O mais interessante de Hellblade é que ele não apresenta sequer um HUD, aqueles elementos informativos que aparecem na tela, como a barra de vida ou de golpes que podem ser feitos pelo personagem, ou tutorial, informando ao gamer o que ele precisa fazer para passar de fase e isso deixa a experiência de jogá-lo nua e crua, com bastante estranheza e diferença dos games de ação que nós estamos acostumados a jogar.

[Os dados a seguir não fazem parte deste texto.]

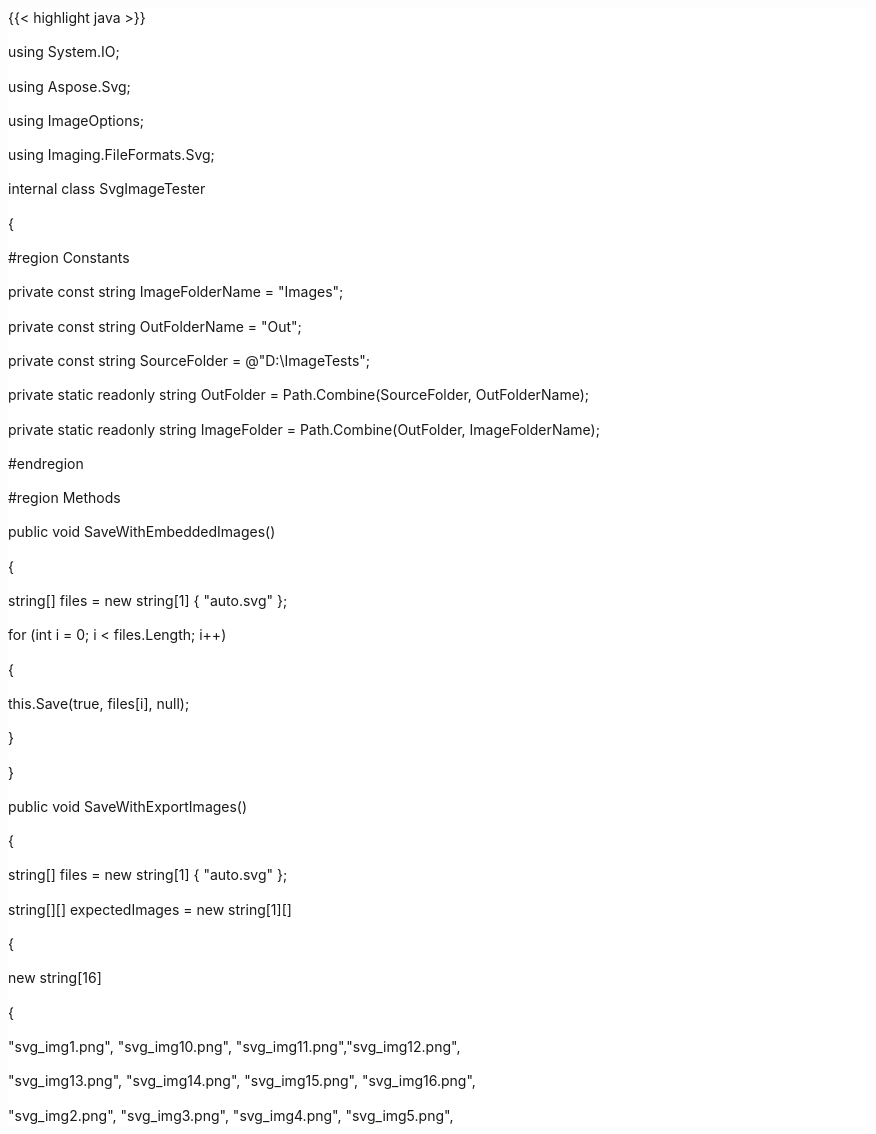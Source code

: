 {{< highlight java >}}

 using System.IO;

using Aspose.Svg;

using ImageOptions;

using Imaging.FileFormats.Svg;

internal class SvgImageTester

{

#region Constants

private const string ImageFolderName = "Images";

private const string OutFolderName = "Out";

private const string SourceFolder = @"D:\ImageTests";

private static readonly string OutFolder = Path.Combine(SourceFolder, OutFolderName);

private static readonly string ImageFolder = Path.Combine(OutFolder, ImageFolderName);

#endregion

#region Methods


public void SaveWithEmbeddedImages()

{

string[] files = new string[1] { "auto.svg" };

for (int i = 0; i < files.Length; i++)

{

this.Save(true, files[i], null);

}

}

public void SaveWithExportImages()

{

string[] files = new string[1] { "auto.svg" };

string[][] expectedImages = new string[1][]

{

new string[16]

{

"svg_img1.png", "svg_img10.png", "svg_img11.png","svg_img12.png",

"svg_img13.png", "svg_img14.png", "svg_img15.png", "svg_img16.png",

"svg_img2.png", "svg_img3.png", "svg_img4.png", "svg_img5.png",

Enfim, acredito que de forma abstrata isso seja apenas mais um dos elementos que completam a proposta da Ninja Theory de representar os problemas mentais que Senua enfrenta. Outro ponto importantíssimo a se considerar é a parte dos puzzles, ou quebra-cabeças, que são muito bem elaborados, na minha opinião, e intimamente conectados ao cenário e contexto do game, no geral.
Alguns deles são mostrados em certos momentos do game, como uma condição a ser cumprida para você passar de fase e que podem deixá-lo tenso por causa dos limites impostos até você alcançar o objetivo final, enquanto outros aparecem em todo o game e podem frustrá-lo pela repetitividade em que aparecem no decorrer da campanha.
Por exemplo, um desses puzzles repetidos envolve a busca nos elementos do cenário que imitem o mesmo desenho das runas nórdicas presentes em cada portão e, assim que tais desenhos rúnicos são avistados nos cenários do game, o portão é desbloqueado para progredir até a próxima fase.
De qualquer forma, se por um lado, é incrível o modo no qual a Ninja Theory usou para representar os problemas psicóticos de Senua de acordo, com as mecânicas do game, por outro lado, é muito difícil mensurar a perturbação que uma pessoa com problemas mentais tem em escutar vozes, gritos, sussurros e barulhos estranhos na sua mente, enquanto ela tenta se concentrar em fazer outra tarefa. Mas, Hellblade: Senua’s Sacrifice nos permite ter a sensação de como seria presenciar um transtorno mental igual ao que Senua sofre e isso é feito de forma exemplar.
Talvez, o combate não seja a parte crucial de Hellblade, o qual aparece em partes mais específicas do game, e, embora haja breve momentos que a câmera do game não funcione bem, as batalhas contra os inimigos e chefes acontecem de forma suave. Vale a pena dizer também que há uma boa variedade de inimigos, normais e chefões, e eles exigem um tipo diferente de abordagem para ser derrotados, o que é mais um ponto positivo para o game. Porém, é crucial dizer que Senua não teria o mesmo impacto sem sua intérprete na vida real, a alemã Melina Juergens, com sua excelente performance para representar todo o sofrimento que Senua tem em expressões faciais e do próprio corpo da personagem convincentes.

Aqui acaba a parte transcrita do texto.